Already on GitHub? Sign in to your account

Although mtry finalized tune_bayes does not work (tune_grid does). #432

Closed
jacekkotowski opened this issue Nov 18, 2021 · 12 comments
Closed

Comments

@jacekkotowski
Copy link

The problem

I'm having trouble with tune_bayes() tuning xgboost parameters. Without tuning mtry the function works. After mtry is added to the parameter list and then finalized I can tune with tune_grid and random parameter selection without problems. tune_bayes throws an error.

Reproducible example

doParallel::registerDoParallel()

xgboost_set <-
  parameters(bike_rf_wkfl) %>%
  update(mtry = finalize(mtry(), bike_training)) 
#> Error in parameters(bike_rf_wkfl) %>% update(mtry = finalize(mtry(), bike_training)): could not find function "%>%"
##  or entered by hand 
# xgboost_set <-
#   parameters(bike_rf_wkfl) %>%
#   update(mtry = mtry(c(2,8)))


# this will work
bike_rf_initial <-
  bike_rf_wkfl %>%
  tune_grid(
    resamples = bike_folds,
    param_info = xgboost_set,
    metrics = bike_metrics,
    grid = 9
  )
#> Error in bike_rf_wkfl %>% tune_grid(resamples = bike_folds, param_info = xgboost_set, : could not find function "%>%"

# this will not work
bike_rf_rs <-
  bike_rf_wkfl %>%
    tune_bayes( initial = 9,                      
    resamples = bike_folds,
    param_info = xgboost_set,
    metrics = metric_set(mape, rsq),
  )
#> Error in bike_rf_wkfl %>% tune_bayes(initial = 9, resamples = bike_folds, : could not find function "%>%"

Created on 2021-11-18 by the reprex package (v2.0.1)

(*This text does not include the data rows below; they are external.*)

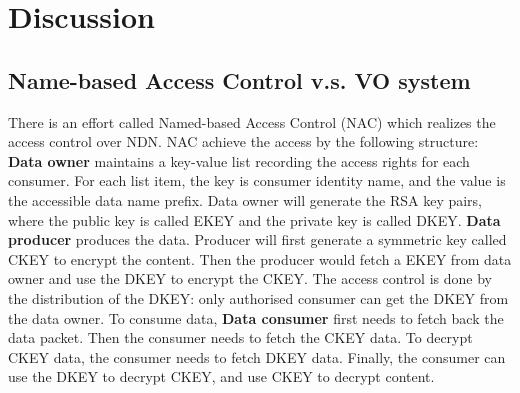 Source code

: \section{Discussion}

\subsection{Name-based Access Control v.s. VO system}
There is an effort called Named-based Access Control (NAC) which realizes the access control over NDN.
NAC achieve the access by the following structure:
\textbf{Data owner} maintains a key-value list recording the access rights for each consumer.
For each list item, the key is consumer identity name, and the value is the accessible data name prefix.
Data owner will generate the RSA key pairs, where the public key is called EKEY and the private key is called DKEY.
\textbf{Data producer} produces the data.
Producer will first generate a symmetric key called CKEY to encrypt the content.
Then the producer would fetch a EKEY from data owner and use the DKEY to encrypt the CKEY.
The access control is done by the distribution of the DKEY: only authorised consumer can get the DKEY from the data owner.
To consume data, \textbf{Data consumer} first needs to fetch back the data packet.
Then the consumer needs to fetch the CKEY data.
To decrypt CKEY data, the consumer needs to fetch DKEY data.
Finally, the consumer can use the DKEY to decrypt CKEY, and use CKEY to decrypt content.

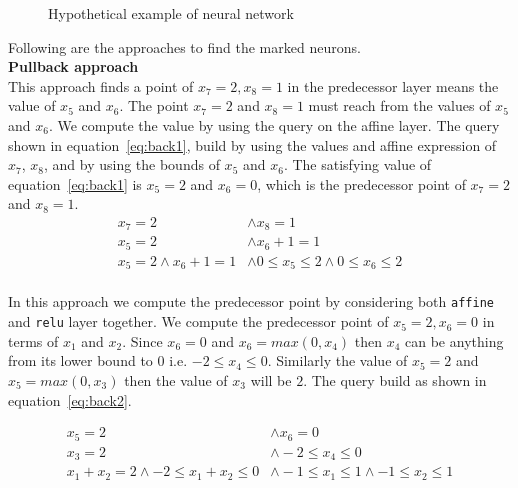 \begin{figure}[!ht]
	\centering
	\scalebox{0.8}{}
	\caption{Hypothetical example of neural network}
	\label{fig:motivating}
\end{figure}


Following are the approaches to find the marked neurons.
\\
\textbf{Pullback approach}\\
This approach finds a point of $x_7=2,x_8=1$ in the predecessor layer means the value of $x_5$ and $x_6$. 
The point $x_7=2$ and $x_8=1$ must reach from the values of $x_5$ and $x_6$. 
We compute the value by using the \sat{} query on the affine layer. The \sat{} query shown 
in equation~\ref{eq:back1}, 
build by using the values and affine expression of $x_7$, $x_8$, and by using the bounds of $x_5$ and $x_6$.
The satisfying value of equation~\ref{eq:back1} is $x_5=2$ and $x_6=0$, which is the predecessor point of $x_7=2$
and $x_8=1$.  
\begin{equation}
    \begin{aligned}
        x_7 = 2 & \land x_8 = 1 \\
        x_5 = 2 & \land x_6 + 1 = 1 \\ 
        x_5=2\land x_6+1 = 1 & \land 0\leq x_5 \leq 2 \land 0\leq x_6 \leq 2 \\
    \end{aligned}
\label{eq:back1}
\end{equation}

In this approach we compute the predecessor point by considering both \texttt{affine} and \texttt{relu} layer together. 
We compute the predecessor point of $x_5=2, x_6=0$ in terms of $x_1$ and $x_2$.
Since $x_6=0$ and $x_6=max(0,x_4)$ then $x_4$ can be anything from its lower bound to $0$ i.e. $-2 \leq x_4 \leq 0$.
Similarly the value of $x_5=2$ and $x_5=max(0,x_3)$ then the value of $x_3$ will be $2$. 
The \sat{} query build as shown in equation~\ref{eq:back2}. 

\begin{equation}
    \begin{aligned}
        x_5 = 2 & \land x_6 = 0 \\
        x_3 = 2 & \land -2\leq x_4 \leq 0 \\ 
        x_1+x_2=2\land -2\leq  x_1+x_2 \leq 0 & \land -1\leq x_1 \leq 1 \land -1\leq x_2 \leq 1 \\
    \end{aligned}
\label{eq:back2}
\end{equation}

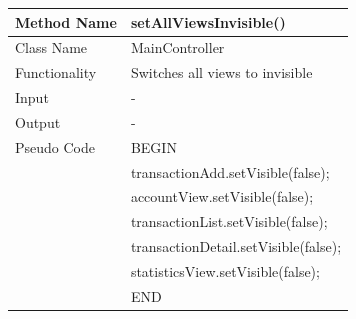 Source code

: \documentclass[12pt]{article}
\begin{document}
\begin{tabular}{ |p{3cm}||p{\colWidth}|  }
	\hline
	Method Name &  setAllViewsInvisible() \\
	\hline
	Class Name & MainController\\
	\hline
	Functionality & Switches all views to invisible\\
	\hline
	Input &-\\
	\hline
	Output & -\\
	\hline
	Pseudo Code & BEGIN\\
	&	transactionAdd.setVisible(false); \\
	&	accountView.setVisible(false);\\
	&	transactionList.setVisible(false);\\
	&	transactionDetail.setVisible(false);\\
	&	statisticsView.setVisible(false);\\
	& END\\
	\hline
\end{tabular}   
\end{document}
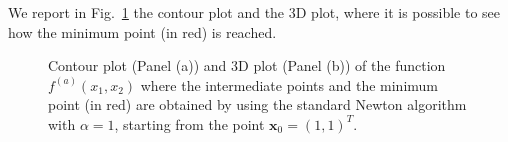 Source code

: \documentclass[a4paper,11pt]{article}
\begin{document}
	\noindent We report in Fig.~\ref{Fig:func_a} the contour plot and the 3D plot, where it is possible to see how the minimum point (in red) is reached.
	\begin{figure}[H]
		\centering
		 \quad
		\caption{Contour plot (Panel (a)) and 3D plot (Panel (b)) of the function $f^{(a)}(x_{1},x_{2})$ where the intermediate points and the minimum point (in red) are obtained by using the standard Newton algorithm with $\alpha=1$, starting from the point $\textbf{x}_{0}=(1,1)^{T}$.}
		\label{Fig:func_a}
	\end{figure}
\end{document}
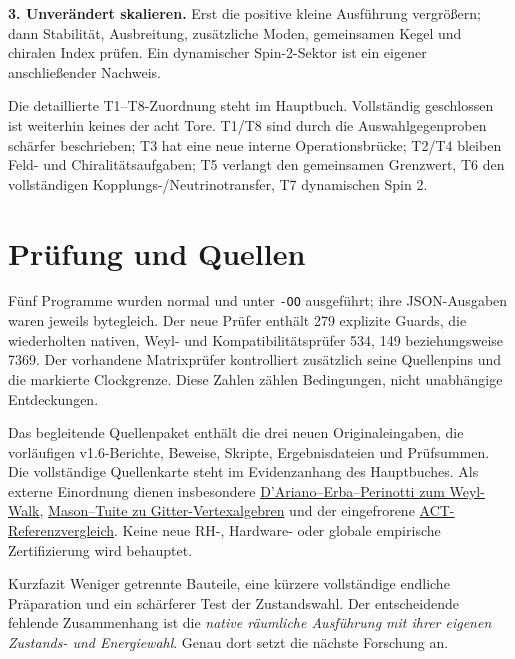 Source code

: \textbf{3. Unverändert skalieren.} Erst die positive kleine Ausführung vergrößern; dann Stabilität, Ausbreitung, zusätzliche Moden, gemeinsamen Kegel und chiralen Index prüfen. Ein dynamischer Spin-2-Sektor ist ein eigener anschließender Nachweis.

Die detaillierte T1--T8-Zuordnung steht im Hauptbuch. Vollständig geschlossen ist weiterhin keines der acht Tore. T1/T8 sind durch die Auswahlgegenproben schärfer beschrieben; T3 hat eine neue interne Operationsbrücke; T2/T4 bleiben Feld- und Chiralitätsaufgaben; T5 verlangt den gemeinsamen Grenzwert, T6 den vollständigen Kopplungs-/Neutrinotransfer, T7 dynamischen Spin 2.

\section*{Prüfung und Quellen}
Fünf Programme wurden normal und unter \texttt{-OO} ausgeführt; ihre JSON-Ausgaben waren jeweils bytegleich. Der neue Prüfer enthält 279 explizite Guards, die wiederholten nativen, Weyl- und Kompatibilitätsprüfer 534, 149 beziehungsweise 7369. Der vorhandene Matrixprüfer kontrolliert zusätzlich seine Quellenpins und die markierte Clockgrenze. Diese Zahlen zählen Bedingungen, nicht unabhängige Entdeckungen.

Das begleitende Quellenpaket enthält die drei neuen Originaleingaben, die vorläufigen v1.6-Berichte, Beweise, Skripte, Ergebnisdateien und Prüfsummen. Die vollständige Quellenkarte steht im Evidenzanhang des Hauptbuches. Als externe Einordnung dienen insbesondere \href{https://arxiv.org/abs/1708.00826}{D'Ariano--Erba--Perinotti zum Weyl-Walk}, \href{https://arxiv.org/html/0912.0117v1}{Mason--Tuite zu Gitter-Vertexalgebren} und der eingefrorene \href{https://arxiv.org/abs/2503.14452}{ACT-Referenzvergleich}. Keine neue RH-, Hardware- oder globale empirische Zertifizierung wird behauptet.

\begin{bild}{Kurzfazit}
Weniger getrennte Bauteile, eine kürzere vollständige endliche Präparation und ein schärferer Test der Zustandswahl. Der entscheidende fehlende Zusammenhang ist die \emph{native räumliche Ausführung mit ihrer eigenen Zustands- und Energiewahl}. Genau dort setzt die nächste Forschung an.
\end{bild}
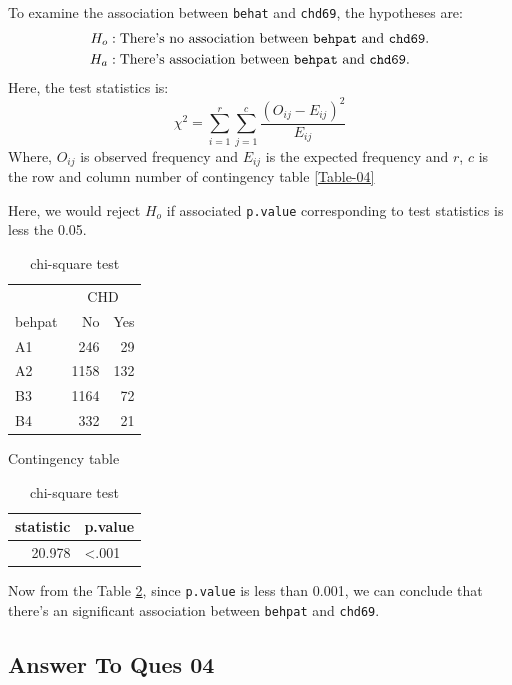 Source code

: \documentclass[
  12pt,
  oneside]{article}
\begin{document}
To examine the association between \texttt{behat} and \texttt{chd69}, the hypotheses are:
\begin{align*}
H_o&: \text{There's no association between \texttt{behpat} and \texttt{chd69}.} \\
H_a&: \text{There's association between \texttt{behpat} and \texttt{chd69}.}
\end{align*}
Here, the test statistics is:
\[
\chi^2 = \sum_{i=1}^{r}\sum_{j=1}^{c}\frac{(O_{ij} - E_{ij})^2}{E_{ij}}
\]
Where, \(O_{ij}\) is observed frequency and \(E_{ij}\) is the expected frequency and \(r\), \(c\) is the row and column number of contingency table \ref{Table-04}

Here, we would reject \(H_o\) if associated \texttt{p.value} corresponding to test statistics
is less the 0.05.

\begin{table}[H]
      \begin{minipage}{.5\linewidth}
      \centering
\begin{tabular}{lrr}
\toprule
\multicolumn{1}{c}{ } & \multicolumn{2}{c}{CHD} \\
\cmidrule(l{3pt}r{3pt}){2-3}
behpat & No & Yes\\
\midrule
A1 & 246 & 29\\
A2 & 1158 & 132\\
B3 & 1164 & 72\\
B4 & 332 & 21\\
\bottomrule
\end{tabular}\caption{Contingency table}
      \label{Table-04}
    \end{minipage}%
      \begin{minipage}{.5\linewidth}
        \centering
\begin{tabular}{rl}
\toprule
statistic & p.value\\
\midrule
20.978 & <.001\\
\bottomrule
\end{tabular}\caption{chi-square test}
    \label{Table-05}
    \end{minipage}
      \end{table}

Now from the Table \ref{Table-05}, since \texttt{p.value} is less than 0.001, we can conclude that there's an significant association between \texttt{behpat} and \texttt{chd69}.

\clearpage

\hypertarget{answer-to-ques-04}{%
\subsection{Answer To Ques 04}\label{answer-to-ques-04}}
\end{document}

Error message for tune bayes

x Gaussian process model: Error in fit_gp(mean_stats %>% dplyr::select(-.iter), pset = param_info, : argument is missing, with no default
Error in eval(expr, p) : no loop for break/next, jumping to top level
x Optimization stopped prematurely; returning current results.

My workflow looks like

bike_all<-
  read_csv("dane/train.csv", col_types = cols()) %>% 
  select(- casual, - registered)

# Create data split object
bike_split <- 
  initial_time_split(bike_all, 
                prop = .80)

# Create the training data
bike_training <- bike_split %>% 
  training()

# Create the test data
bike_testing <- bike_split %>% 
  testing()

bike_recipe <- recipe(count ~ ., data = bike_training) %>%
  step_mutate(datetime_hr = as.factor(lubridate::hour(datetime))) %>% 
  step_date(datetime, features = c("doy", "dow", "month", "year"), abbr = TRUE) %>%
  step_log(windspeed, base = 10, offset = 1) %>% 
  update_role("datetime", new_role = "id_variable") %>% 
  step_dummy(all_nominal(), -all_outcomes(), one_hot = TRUE) %>% 
  {.}

bike_folds <- 
  timetk::time_series_cv(
    bike_training,
    assess = "1 months",
    initial = "11 months",
    skip = "1 months",
    slice_limit = 5, 
    cumulative = TRUE)


rf_model <- boost_tree(
  trees = 500,
  tree_depth = tune(),
  min_n = tune(),
  mtry = tune(),
  loss_reduction = tune(),
  sample_size = tune(),
  learn_rate = tune(),
    ) %>%
  set_engine('xgboost',
             objective = 'count:poisson') %>%
  set_mode('regression')

# Create workflow
bike_rf_wkfl <- 
  workflow() %>% 
  # Add model
  add_model(rf_model) %>% 
  # Add recipe
  add_recipe(bike_recipe) 


# Create custom metrics function
bike_metrics <- metric_set(mape, rsq)

Created on 2021-11-18 by the reprex package (v2.0.1)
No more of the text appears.